Problem statement
A line qualifies if it holds the string "void". Copy every qualifying line from the records.

Records supplied
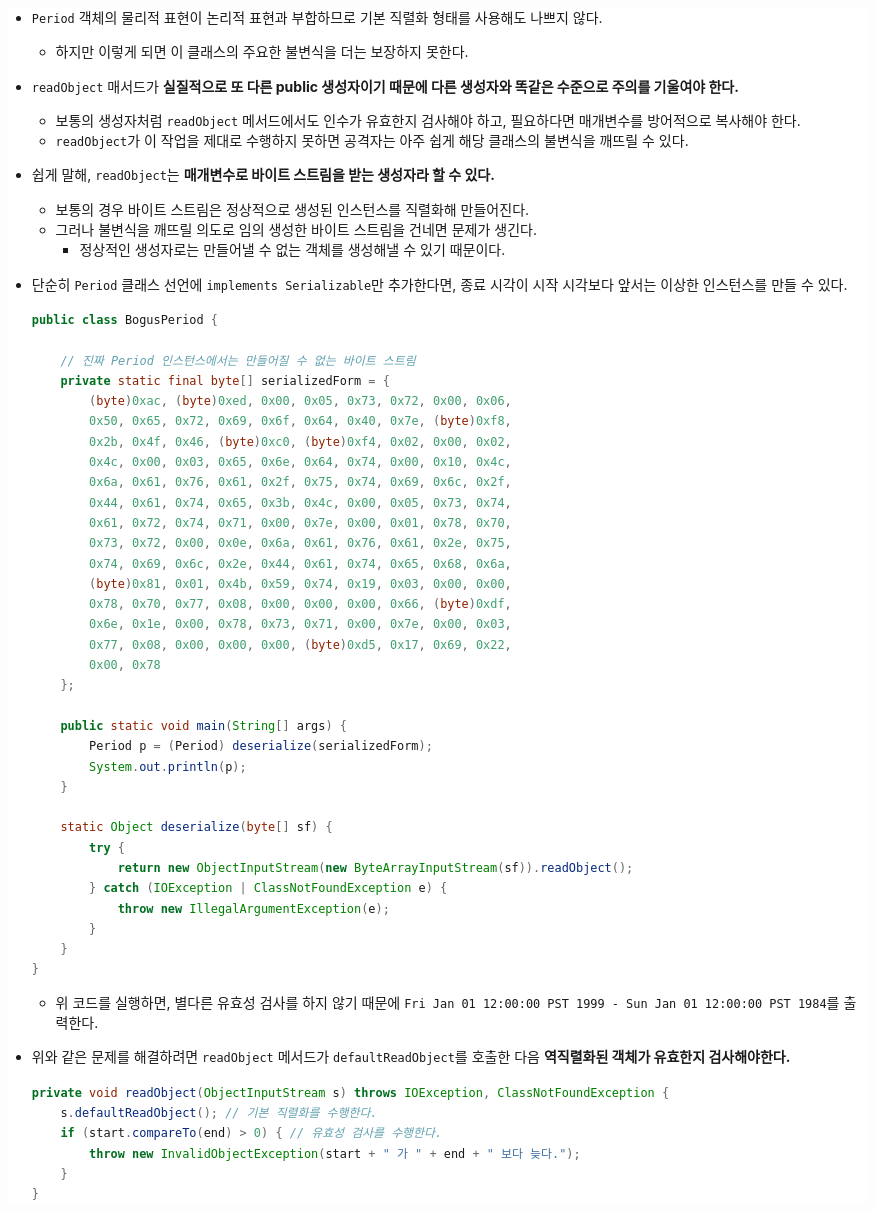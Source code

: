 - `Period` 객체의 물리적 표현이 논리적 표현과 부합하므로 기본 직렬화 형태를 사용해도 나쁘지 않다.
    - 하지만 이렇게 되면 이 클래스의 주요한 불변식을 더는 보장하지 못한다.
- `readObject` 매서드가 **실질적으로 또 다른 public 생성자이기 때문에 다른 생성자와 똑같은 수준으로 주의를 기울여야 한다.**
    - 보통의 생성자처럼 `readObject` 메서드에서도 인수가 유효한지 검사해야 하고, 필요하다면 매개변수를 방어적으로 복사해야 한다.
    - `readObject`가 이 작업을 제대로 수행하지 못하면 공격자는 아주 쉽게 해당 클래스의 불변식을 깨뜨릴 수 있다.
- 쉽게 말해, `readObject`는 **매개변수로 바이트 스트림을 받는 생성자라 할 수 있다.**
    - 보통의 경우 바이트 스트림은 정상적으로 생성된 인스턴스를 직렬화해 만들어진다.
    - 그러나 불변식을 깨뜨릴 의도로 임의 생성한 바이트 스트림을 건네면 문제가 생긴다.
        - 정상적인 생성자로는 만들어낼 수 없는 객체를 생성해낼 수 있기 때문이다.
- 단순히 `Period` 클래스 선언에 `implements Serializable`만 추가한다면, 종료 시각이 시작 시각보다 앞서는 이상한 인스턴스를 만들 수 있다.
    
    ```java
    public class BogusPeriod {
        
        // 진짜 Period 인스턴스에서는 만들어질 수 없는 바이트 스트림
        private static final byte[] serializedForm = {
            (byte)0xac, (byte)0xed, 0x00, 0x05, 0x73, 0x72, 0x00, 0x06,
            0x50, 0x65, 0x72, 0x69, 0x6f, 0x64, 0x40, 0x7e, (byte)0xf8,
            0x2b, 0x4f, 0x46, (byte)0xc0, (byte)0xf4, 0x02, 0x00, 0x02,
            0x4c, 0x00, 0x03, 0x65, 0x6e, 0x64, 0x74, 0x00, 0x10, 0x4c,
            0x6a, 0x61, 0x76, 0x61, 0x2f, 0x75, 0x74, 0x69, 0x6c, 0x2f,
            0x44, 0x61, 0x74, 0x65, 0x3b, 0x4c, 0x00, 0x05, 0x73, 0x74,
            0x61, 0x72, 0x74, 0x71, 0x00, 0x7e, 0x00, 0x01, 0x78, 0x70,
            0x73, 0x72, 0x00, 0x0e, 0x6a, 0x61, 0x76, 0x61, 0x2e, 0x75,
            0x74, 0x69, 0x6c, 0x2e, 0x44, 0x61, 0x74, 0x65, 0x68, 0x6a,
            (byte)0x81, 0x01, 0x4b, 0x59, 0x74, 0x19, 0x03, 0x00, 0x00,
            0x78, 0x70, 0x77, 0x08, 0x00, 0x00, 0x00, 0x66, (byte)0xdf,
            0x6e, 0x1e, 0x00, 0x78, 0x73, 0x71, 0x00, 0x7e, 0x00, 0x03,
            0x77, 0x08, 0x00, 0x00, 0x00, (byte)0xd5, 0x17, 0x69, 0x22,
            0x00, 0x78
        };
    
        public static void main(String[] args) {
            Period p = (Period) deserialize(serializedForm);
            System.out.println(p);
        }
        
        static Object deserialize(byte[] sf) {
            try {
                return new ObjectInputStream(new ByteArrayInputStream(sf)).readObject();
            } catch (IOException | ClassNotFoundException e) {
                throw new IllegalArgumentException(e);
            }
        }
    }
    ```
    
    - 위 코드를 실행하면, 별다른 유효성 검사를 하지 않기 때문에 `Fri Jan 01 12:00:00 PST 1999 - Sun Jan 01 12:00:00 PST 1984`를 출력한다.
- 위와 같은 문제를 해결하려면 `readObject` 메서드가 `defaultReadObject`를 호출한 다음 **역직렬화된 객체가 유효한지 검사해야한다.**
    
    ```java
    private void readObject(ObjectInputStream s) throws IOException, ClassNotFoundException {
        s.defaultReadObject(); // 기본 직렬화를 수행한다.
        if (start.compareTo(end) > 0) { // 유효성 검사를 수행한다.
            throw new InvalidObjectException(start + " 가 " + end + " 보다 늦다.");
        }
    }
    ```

Answer space
        public static void main(String[] args) {
    private void readObject(ObjectInputStream s) throws IOException, ClassNotFoundException {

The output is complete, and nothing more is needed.